Yılmaz, işgücü piyasalarında yapılacak reformlarla güvenceli esneklik anlayışı içinde bu politikaların birer birer gerçekleştirilmesi gerektiğine işaret etti. Yılmaz, tarım alanında ’ölçek meselesinin’ önemli olduğunu, bu konudaki tedbirlere önem verdiklerini ve miras hukuku gibi çalışmaların devam ettiğini ifade etti.
Enerji alanında ’güvenliğin’ önemli olduğuna dikkati çeken Yılmaz, sözlerini şöyle sürdürdü: "Dışa bağımlılığın azaltılması önemli. Enerji ithal eden bir ülke olmasak 12 milyar doların üzerinde cari fazlamız olacaktı geçen yıl. Yerli kaynaklara daha fazla önem vereceğiz. HES’ler, rüzgar, güneş, jeotermal olmak üzere bütün bu kaynaklarımızı harekete geçirmeye çalışıyoruz. Enerji verimliliği ile ilgili adımları atacağız. Nükleerde teknolojinin çok ileri seviyeye geldiği anda bizim bu alana giriyor olmamız güvenliği artırıyor"
GAP bölgesinde 8 milyar doları aşan ihracata ulaşıldığını söyleyen Yılmaz, "Bu huzur ortamında, kamunun yanısıra büyük ölçekte özel sektör yatırımlarının bu bölgeye hareket etmesiyle de önemli değişiklikler bekliyoruz" diye konuştu.
Bakan Yılmaz, açıklaması sonrası gazetecilerin ’Doğurganlık hızına’ ilişkin bir sorusuna şöyle cevap verdi: "bir kadının doğum yapabileceği yaşam süreci içinde fiilen doğurduğu çocuk sayısıdır. Bu oran 2.1’in altına düştüğü zaman uzun vadede nüfusumuz durağanlaşıp, azalıyor. 2050 yılında 93 milyonu aşıyor, 2075’e geldiğinde geriliyor. Nüfus projeksiyonları tahminler arasında en güvenilirleridir. Burada ciddi bir problem olduğu açık. Buradaki risk şu, gelişmekte olan ülkelerin şöyle bir riski var. Zenginleşmeden yaşlanma riski. Gelişmekte olan ülkeler zenginleşmeden yaşlanırlarsa bu ciddi bir problem. Yoksul ve yaşlıysanız işte bu ciddi bir risk. Bu riski ortadan kaldırmak istiyoruz. Uzun vadede bunu biraz ötelemek istiyoruz ve buna dönük politikalar yapıyoruz. Biz, zenginleşmeden yaşlanmamalıyız. Bu dinamik yapımızı korumalıyız"

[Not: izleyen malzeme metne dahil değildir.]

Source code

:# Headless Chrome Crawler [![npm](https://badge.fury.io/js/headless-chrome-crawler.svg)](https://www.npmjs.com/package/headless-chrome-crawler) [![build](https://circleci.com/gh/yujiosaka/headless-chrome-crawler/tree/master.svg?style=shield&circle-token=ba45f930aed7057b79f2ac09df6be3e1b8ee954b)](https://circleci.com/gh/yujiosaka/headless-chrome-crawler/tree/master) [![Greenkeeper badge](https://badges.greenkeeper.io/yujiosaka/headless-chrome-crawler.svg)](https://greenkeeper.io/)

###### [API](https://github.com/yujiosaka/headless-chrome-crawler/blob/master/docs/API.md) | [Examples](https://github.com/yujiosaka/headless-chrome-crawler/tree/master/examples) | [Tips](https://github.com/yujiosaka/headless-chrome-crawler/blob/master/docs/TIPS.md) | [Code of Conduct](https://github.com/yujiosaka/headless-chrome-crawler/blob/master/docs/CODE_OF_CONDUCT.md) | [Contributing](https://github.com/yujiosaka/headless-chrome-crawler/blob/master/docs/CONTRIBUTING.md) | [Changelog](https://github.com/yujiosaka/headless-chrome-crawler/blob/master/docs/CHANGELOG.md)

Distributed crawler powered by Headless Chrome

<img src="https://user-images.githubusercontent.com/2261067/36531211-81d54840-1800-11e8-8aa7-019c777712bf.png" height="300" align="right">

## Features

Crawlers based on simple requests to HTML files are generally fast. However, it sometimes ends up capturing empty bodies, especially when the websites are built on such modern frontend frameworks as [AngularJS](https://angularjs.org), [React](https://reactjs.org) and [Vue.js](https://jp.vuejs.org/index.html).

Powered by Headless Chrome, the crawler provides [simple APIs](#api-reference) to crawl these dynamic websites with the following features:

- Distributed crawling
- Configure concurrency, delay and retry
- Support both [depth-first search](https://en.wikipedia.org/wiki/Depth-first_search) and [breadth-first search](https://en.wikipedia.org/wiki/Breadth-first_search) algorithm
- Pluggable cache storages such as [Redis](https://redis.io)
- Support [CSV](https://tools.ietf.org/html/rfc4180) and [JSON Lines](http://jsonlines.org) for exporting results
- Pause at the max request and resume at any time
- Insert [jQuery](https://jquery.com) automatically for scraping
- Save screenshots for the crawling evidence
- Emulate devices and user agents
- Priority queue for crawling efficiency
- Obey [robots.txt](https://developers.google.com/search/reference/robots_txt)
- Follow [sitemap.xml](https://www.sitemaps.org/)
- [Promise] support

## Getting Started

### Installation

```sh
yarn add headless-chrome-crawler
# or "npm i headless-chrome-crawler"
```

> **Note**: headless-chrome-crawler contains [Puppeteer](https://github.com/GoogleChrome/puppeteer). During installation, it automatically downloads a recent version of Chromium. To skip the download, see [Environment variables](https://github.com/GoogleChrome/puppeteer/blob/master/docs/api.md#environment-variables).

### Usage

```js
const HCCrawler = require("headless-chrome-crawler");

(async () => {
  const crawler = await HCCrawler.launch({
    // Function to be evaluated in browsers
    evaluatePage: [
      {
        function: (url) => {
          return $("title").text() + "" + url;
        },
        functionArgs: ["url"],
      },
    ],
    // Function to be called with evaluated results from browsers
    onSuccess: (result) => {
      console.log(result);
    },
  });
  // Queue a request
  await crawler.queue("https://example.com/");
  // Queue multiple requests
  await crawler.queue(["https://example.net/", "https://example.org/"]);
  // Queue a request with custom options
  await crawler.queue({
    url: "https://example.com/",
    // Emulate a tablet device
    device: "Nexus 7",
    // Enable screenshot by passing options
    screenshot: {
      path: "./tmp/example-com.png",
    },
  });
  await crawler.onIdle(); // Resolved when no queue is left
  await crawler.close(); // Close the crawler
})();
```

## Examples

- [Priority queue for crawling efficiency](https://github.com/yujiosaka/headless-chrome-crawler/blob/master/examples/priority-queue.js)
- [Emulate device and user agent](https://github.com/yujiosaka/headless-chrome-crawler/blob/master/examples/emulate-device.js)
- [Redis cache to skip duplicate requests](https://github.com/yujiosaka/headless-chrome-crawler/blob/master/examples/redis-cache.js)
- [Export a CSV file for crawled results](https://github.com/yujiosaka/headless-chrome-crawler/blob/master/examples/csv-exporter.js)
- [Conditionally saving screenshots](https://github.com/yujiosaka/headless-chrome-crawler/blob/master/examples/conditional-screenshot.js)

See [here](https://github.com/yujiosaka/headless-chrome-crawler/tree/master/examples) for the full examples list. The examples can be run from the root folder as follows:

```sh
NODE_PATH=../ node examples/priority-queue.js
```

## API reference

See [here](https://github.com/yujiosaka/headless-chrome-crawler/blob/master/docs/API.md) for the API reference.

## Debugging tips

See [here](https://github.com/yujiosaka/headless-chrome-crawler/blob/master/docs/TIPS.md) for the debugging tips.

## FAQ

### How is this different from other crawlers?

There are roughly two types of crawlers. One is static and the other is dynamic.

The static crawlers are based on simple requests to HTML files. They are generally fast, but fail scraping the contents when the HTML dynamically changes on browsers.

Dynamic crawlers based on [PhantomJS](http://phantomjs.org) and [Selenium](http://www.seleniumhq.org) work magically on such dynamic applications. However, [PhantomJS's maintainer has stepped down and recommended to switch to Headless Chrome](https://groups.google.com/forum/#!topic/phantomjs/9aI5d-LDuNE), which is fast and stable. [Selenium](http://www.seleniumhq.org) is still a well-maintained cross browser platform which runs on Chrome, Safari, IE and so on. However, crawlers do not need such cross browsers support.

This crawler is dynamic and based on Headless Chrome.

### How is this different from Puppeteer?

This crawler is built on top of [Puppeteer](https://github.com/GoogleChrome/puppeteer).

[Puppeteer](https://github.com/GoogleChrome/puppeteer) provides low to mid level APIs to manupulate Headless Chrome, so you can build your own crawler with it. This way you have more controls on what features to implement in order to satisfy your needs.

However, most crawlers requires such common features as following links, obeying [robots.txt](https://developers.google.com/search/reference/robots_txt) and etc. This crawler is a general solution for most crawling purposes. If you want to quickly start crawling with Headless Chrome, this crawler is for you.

Yılmaz, 2023 ile ilgili hedeflerin belli bir hesaba dayandığını belirterek şunları söyledi: "Geçtiğimiz 10 yıla baktığınız zaman 3 kattan daha fazla bir performansımız var. Önümüzdeki 10 yılda öngördüğümüz, milli gelirimizi 2,5 kat artmak. Bu çerçevede bir problem görmüyorum. Gerçekçi aynı zamanda iddialı olmak durumundasınız. Birkaç yıl, küresel anlamda olumsuz hava yaşayacağız. Bu havanın aşağıya doğru revizyon oluşturması beklentisi normal. 2023 hedeflerinin 10 yılda ulaşılabilir hedefler olduğuna inanıyorum."
Türkiye’nin çok reform yaptığını söyleyen Yılmaz, "Yorgun olmamalıyız. Yeni anayasa, AB sürecindeki bir adım önemli. Teknolojide önemli yatırımlar yaptık, buradan çıkacak sonuçlar önemli. Bütün bunlarla birlikte 2023’ün ulaşılabilir bir hedef olduğuna inanıyorum" ifadelerini kullandı.

ÖZEL SEKTÖRE DİKKAT ÇEKTİ
Geleneksel sektörlerin dönüştürülmesi gerektiğine dikkati çeken Yılmaz, markalaşma ile birlikte katma değerin yükseltilmesi gerektiğini ifade etti. Yılmaz, araştırma geliştirme çalışmaları ile özel sektör ilişkisinin güçlendirilmesi sonucunda yeni ürün ve atılımların Türkiye’de sağlanabileceğini belirterek, "Önümüzdeki süreçte, daha fazla araştırma geliştirme ve bunu daha fazla katma değere dönüştürmek önemli. Esas işi yapacak olan özel sektördür. Kurumsallaşmış firmalardır. Bunlar diğerlerini sürükleyecekler" şeklinde konuştu.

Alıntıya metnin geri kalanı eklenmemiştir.